Iksil emerges in the criminal complaints as a pivotal voice during the escalating scandal, a dissenter who wanted to quickly exit the unwieldy trading positions and who at times tried to argue against hiding the group's mounting losses.
The criminal complaints include references to several conversations and email exchanges in which Iksil tells Grout he takes issue with Martin-Artajo's instructions to minimize reported losses. In a conversation on March 16, 2012, authorities quote Iksil as telling Grout: "I don't know where he (Martin-Artajo) wants to stop, but it's getting idiotic."
On March 30, according to the charging documents, Martin-Artajo asked Grout to report losses of only $200 million, even though Grout had estimated the day's losses as being $250 million. They eventually whittled the losses down even further, to $150 million and then to $138 million, before Grout eventually filed the price report late that evening.
Just a few weeks later, in a conversation with Iksil, Grout ruminated on how to report more losses on the portfolio without igniting a firestorm among the bank's upper managers. He appeared to want to downplay the loss amounts while keeping them realistic.
"I don't want to show something that is too false," Grout said.
Grout, 35, was Iksil's deputy and was in charge of marking the values of the trades in the group's books.
Martin-Artajo, 49, was Iksil's direct boss in the chief investment office. Prosecutors accuse him of pressuring Iksil and Grout to report prices at more favorable levels, according to the court papers.
JPMorgan had to scramble to unwind Iksil's derivatives positions after they came to light. The loss tainted the reputation of the bank and of Dimon, and led to calls for greater oversight. It also highlighted the scale of the bank's risk-taking activities.
Critics said JPMorgan should not have been able to engage in such risky behavior while it engaged in commercial banking.

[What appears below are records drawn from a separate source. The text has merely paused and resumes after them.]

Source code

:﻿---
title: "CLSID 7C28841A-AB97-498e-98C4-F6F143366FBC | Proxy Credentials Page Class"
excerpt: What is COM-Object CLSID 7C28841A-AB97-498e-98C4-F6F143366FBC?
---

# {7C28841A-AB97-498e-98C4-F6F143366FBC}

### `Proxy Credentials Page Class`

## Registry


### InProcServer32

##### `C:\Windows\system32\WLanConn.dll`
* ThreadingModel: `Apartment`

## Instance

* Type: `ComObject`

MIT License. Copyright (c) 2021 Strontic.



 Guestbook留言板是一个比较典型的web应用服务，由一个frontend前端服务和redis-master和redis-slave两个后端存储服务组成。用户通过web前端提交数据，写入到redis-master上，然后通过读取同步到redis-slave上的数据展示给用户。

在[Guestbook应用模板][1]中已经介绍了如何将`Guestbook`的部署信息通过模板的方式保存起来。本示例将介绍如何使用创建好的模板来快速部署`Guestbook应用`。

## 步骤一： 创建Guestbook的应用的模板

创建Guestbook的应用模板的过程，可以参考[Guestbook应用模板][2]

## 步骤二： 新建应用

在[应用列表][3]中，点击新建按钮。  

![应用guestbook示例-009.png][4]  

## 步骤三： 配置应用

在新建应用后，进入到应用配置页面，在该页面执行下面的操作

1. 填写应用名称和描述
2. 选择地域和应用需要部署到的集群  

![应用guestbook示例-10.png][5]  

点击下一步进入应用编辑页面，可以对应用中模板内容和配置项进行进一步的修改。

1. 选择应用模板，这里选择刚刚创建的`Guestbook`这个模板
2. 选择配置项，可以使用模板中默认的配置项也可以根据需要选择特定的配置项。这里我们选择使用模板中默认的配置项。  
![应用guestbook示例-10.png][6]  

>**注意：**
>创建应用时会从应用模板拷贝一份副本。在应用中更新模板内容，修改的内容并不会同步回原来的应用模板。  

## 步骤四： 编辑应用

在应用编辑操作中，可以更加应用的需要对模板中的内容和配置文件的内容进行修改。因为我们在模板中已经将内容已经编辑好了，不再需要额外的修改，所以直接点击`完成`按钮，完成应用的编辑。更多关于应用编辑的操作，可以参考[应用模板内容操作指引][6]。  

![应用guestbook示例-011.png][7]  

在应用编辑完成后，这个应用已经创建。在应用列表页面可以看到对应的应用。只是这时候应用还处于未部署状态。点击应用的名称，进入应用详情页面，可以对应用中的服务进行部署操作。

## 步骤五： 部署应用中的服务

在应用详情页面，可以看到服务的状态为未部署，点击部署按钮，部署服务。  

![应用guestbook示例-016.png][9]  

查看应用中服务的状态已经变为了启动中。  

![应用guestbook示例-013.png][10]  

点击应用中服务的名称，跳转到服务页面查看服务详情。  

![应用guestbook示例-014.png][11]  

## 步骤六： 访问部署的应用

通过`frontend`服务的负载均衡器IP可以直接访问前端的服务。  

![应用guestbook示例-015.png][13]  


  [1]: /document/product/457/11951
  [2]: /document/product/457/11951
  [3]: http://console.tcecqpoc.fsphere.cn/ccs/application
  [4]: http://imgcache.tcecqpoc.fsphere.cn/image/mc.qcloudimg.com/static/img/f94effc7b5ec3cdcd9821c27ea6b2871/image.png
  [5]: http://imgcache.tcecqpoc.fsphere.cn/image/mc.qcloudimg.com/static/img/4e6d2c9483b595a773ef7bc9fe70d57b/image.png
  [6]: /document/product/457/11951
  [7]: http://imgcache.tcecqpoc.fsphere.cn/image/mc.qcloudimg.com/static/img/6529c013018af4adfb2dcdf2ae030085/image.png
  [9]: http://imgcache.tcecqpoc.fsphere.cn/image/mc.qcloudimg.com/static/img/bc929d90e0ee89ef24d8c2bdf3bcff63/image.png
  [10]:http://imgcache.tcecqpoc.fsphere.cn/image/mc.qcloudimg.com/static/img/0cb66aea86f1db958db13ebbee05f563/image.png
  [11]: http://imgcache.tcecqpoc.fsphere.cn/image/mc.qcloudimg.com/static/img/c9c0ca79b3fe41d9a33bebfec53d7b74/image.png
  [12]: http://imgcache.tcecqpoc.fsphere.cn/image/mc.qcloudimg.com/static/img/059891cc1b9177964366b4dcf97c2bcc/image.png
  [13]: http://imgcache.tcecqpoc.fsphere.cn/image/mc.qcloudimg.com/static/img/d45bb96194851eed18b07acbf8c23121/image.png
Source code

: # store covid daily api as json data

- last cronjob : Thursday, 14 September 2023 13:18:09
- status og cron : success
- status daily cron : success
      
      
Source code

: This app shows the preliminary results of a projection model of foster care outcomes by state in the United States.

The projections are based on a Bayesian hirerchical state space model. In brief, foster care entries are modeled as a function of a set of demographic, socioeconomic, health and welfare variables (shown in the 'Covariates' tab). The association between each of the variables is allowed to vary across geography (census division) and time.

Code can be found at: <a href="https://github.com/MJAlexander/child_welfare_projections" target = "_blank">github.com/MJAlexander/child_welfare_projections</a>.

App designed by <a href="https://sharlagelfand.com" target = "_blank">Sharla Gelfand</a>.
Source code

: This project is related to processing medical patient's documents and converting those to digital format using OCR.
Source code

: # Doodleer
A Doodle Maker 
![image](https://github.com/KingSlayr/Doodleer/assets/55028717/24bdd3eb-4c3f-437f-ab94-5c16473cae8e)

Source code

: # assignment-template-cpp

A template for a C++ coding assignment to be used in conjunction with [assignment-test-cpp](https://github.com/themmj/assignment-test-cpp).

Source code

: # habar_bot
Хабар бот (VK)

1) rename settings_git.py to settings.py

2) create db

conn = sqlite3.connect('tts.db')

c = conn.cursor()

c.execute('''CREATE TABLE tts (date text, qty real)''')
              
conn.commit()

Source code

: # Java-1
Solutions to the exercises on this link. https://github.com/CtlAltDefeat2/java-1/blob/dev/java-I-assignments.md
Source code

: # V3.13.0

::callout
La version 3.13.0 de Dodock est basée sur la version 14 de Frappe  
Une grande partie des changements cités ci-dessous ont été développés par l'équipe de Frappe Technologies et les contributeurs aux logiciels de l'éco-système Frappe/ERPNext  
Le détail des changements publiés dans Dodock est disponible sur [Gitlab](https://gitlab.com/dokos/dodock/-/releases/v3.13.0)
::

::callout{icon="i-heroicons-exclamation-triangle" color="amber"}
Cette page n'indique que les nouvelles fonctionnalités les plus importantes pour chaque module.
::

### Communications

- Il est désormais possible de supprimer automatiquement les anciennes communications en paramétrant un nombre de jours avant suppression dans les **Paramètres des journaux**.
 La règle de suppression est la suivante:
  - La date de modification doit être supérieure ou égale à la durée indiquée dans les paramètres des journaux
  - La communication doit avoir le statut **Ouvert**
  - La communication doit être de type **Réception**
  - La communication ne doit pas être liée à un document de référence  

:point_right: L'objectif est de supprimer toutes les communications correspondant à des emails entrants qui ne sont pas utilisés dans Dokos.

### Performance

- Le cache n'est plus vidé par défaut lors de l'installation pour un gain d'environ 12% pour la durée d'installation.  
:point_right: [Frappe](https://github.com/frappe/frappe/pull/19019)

The complaint against Martin-Artajo said he also manipulated the single person who is not named in the complaint, whose role it was to independently review the prices of trading positions marked in the chief investment office's books.
"The defendant and his co-conspirators took full advantage of the freedom" offered by the unnamed person's flimsily structured office, called the "valuation control group," the complaint said.
The complaint said Martin-Artajo and his team did this by talking to the valuation control group employee and sharing with him only selected price quotes they had received "with the result that the CIO VCG ultimately did not perform a meaningful check on the trader valuations."
The two men each face charges of conspiracy, falsifying books and records, wire fraud, and causing false statements to be made to the U.S. Securities and Exchange Commission. They may face up to 25 years each in prison.
The maximum fines for their charges are $250,000 each, or twice the gross gain or loss from the offenses.
The U.S. Securities and Exchange Commission filed a related civil complaint against Martin-Artajo and Grout.
A spokesman for JPMorgan declined to comment.
Iksil will not face criminal charges, according to the cooperation agreement, which was signed on June 20. His testimony helped build the cases against his former colleagues; he appears in both sets of charges as "cw-1," an unnamed cooperating witness.
Iksil was fired along with Martin-Artajo last year, as the scandal surrounding the bank's losses escalated.